In other words, they don't want to compete with Quintiles; they want to compete with Pfizer and Novartis.
Can't Keep Them Down On Farm
As the dollar drops against foreign currency and outsourcing successes drive up salaries and costs overseas, at what point does it become cost-effective to keep R&D in the U.S.? Or for foreign companies to set up their "outsourced" R&D here?
Big European pharma already thinks that is a good idea, hence their establishment of sizable research facilities in Boston and other U.S. locations.
Lee said that the emerging Asian biotech sector is starting to look to the U.S. as a key source of industry-savvy employees and collaborators. In other words, they see the U.S. as a great outsourcing opportunity.
As the Asian firms evolve toward their own version of Genentech, they are anxious to access proprietary assets, especially discovery-stage, that won't be home-grown for a while. Viewed purely as vendors by most, those companies are evolving into a brand-new market of potential co-developers, co-marketers, even investors for the global biotech sector.
We keep talking about the growing funding gap as private and public investors continue to shy away from the preclinical biotech opportunities. Companies, entrepreneurs and investors able to see Asian companies as more than a source of cheap labor stand to benefit.
If Asia becomes part of the buy-side, how does it get access to good deal flow and good in-licensing opportunities in the West? The same way the Europeans and Japanese did during the 1980s and 1990s - through consultants and bankers, and through co-investing with U.S. venture funds. That represents a much more enticing growth opportunity than yet another outsourcing deal.
Asia Can Replace U.S./European Partners
As big pharma does increasingly desperate deals (surely only desperation can explain Abbott's willingness to give Enanta $57 million up front for two preclinical candidates), many biotech execs might think they have this partnering thing in cruise control.

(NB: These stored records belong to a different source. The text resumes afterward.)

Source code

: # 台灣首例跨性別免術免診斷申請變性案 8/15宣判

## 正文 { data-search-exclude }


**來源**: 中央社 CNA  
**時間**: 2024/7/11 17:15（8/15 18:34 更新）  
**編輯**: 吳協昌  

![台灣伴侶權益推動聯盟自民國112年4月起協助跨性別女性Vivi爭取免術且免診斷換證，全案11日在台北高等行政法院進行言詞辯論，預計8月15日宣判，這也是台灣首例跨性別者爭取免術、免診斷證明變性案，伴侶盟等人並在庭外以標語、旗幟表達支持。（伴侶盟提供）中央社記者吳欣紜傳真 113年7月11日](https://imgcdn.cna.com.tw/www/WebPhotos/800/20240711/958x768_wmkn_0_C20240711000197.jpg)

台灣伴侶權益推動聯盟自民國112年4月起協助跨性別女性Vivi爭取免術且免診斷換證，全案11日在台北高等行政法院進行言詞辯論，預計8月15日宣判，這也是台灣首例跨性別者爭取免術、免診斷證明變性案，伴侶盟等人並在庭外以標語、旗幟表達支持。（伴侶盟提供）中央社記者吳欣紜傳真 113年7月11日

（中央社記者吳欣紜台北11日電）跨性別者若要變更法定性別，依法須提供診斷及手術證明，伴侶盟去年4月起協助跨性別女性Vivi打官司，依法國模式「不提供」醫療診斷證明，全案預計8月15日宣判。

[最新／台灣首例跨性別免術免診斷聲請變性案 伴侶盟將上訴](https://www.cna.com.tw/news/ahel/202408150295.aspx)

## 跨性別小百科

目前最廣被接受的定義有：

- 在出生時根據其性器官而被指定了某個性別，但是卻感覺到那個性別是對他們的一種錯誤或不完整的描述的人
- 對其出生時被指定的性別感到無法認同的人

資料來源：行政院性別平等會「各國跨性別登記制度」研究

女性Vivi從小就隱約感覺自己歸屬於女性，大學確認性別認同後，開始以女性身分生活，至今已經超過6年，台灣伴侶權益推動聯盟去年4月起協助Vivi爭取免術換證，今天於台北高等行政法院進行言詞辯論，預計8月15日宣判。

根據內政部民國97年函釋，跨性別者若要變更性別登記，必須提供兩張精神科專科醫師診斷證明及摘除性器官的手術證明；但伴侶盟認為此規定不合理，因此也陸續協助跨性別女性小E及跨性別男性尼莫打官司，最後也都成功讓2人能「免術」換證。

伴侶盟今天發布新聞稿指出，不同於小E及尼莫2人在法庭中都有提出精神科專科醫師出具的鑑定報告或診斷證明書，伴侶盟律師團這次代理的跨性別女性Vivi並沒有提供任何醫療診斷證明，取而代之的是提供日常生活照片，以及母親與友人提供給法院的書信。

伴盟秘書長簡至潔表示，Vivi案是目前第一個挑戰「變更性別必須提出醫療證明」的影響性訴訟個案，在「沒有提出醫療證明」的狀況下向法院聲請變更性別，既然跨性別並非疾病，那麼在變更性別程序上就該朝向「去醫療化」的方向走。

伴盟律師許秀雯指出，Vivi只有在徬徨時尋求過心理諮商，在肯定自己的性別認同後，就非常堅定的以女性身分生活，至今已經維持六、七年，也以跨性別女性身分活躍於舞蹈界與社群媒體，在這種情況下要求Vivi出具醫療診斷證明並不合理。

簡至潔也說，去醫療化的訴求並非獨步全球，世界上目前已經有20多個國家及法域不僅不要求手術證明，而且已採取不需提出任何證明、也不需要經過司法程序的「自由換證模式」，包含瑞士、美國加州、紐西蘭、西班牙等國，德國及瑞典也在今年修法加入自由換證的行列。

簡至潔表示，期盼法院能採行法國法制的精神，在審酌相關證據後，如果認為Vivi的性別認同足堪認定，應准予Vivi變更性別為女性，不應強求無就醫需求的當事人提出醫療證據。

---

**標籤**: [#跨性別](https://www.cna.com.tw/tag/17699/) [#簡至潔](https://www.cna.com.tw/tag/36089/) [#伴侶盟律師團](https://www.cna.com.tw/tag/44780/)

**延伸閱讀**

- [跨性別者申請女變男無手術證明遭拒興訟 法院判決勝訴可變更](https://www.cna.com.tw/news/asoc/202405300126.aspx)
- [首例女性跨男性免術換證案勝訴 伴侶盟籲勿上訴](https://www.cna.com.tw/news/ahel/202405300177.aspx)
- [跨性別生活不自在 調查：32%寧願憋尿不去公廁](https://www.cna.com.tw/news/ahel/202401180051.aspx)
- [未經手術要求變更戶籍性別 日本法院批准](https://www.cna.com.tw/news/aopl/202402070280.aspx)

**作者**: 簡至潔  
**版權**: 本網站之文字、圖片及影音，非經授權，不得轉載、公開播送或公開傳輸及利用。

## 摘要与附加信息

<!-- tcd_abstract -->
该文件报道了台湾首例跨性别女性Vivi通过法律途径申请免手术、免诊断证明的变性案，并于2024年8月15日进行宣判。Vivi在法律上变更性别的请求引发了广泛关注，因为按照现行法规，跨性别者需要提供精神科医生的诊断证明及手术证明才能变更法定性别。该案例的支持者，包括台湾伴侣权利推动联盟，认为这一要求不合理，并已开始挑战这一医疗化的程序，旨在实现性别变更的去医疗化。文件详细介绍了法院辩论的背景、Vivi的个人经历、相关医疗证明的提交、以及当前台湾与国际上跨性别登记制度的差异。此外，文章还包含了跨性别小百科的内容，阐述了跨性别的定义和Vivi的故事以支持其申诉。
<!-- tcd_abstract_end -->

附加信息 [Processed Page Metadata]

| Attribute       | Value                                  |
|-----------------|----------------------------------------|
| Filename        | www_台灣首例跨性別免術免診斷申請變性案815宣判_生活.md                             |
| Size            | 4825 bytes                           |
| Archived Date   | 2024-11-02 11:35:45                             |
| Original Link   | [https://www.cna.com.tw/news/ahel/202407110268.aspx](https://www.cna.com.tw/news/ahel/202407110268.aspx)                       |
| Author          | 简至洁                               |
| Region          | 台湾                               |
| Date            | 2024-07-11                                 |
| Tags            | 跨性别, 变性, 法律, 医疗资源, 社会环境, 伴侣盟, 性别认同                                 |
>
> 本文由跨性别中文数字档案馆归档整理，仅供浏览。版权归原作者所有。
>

But those mega-buck, early stage deals are not likely to solve the problems of more than a handful of our companies. I'll bet that a majority of preclinical stage firms still find it challenging to close significant up-front deals.
Asian firms clearly are in the running to become that infamous "partner of choice." Dr. Reddy's, Ranbaxy, Reliant and other large Indian firms have been setting up partnerships with biotech firms around the world. They are getting to know many of the smaller biotechs by becoming the manufacturing partner - a great way to peruse the pipelines.
Bharat Biotech, of Hyderabad, India, started out providing quality contract manufacturing, added in biogenerics and novel formulations, and today is working on proprietary pharmaceuticals and vaccines. The firm recently cut a deal with Belgium-based ThromboGenics to in-license a Phase II thrombolytic in developing and some developed markets. Bharat will manufacture finished drug for all markets, and is responsible for the Phase III trials and getting the drug approved for market, initially in India. A similar March deal with Novavax encompasses a pandemic flu vaccine program.
And that whole biogenerics thing? While U.S. and European companies fight tooth and nail to block those products from the market (in some cases, while simultaneously setting up biogeneric divisions), Indian firms and others, such as Singapore-based Scigen are doing a whopping business manufacturing and selling biogeneric EPO, the various colony-stimulating factors and growth factors (G-CSF, EGF, FGF, HGH) and hepatitis B vaccines.
My suggestion? Stop fighting and ride the wave from the front of the board.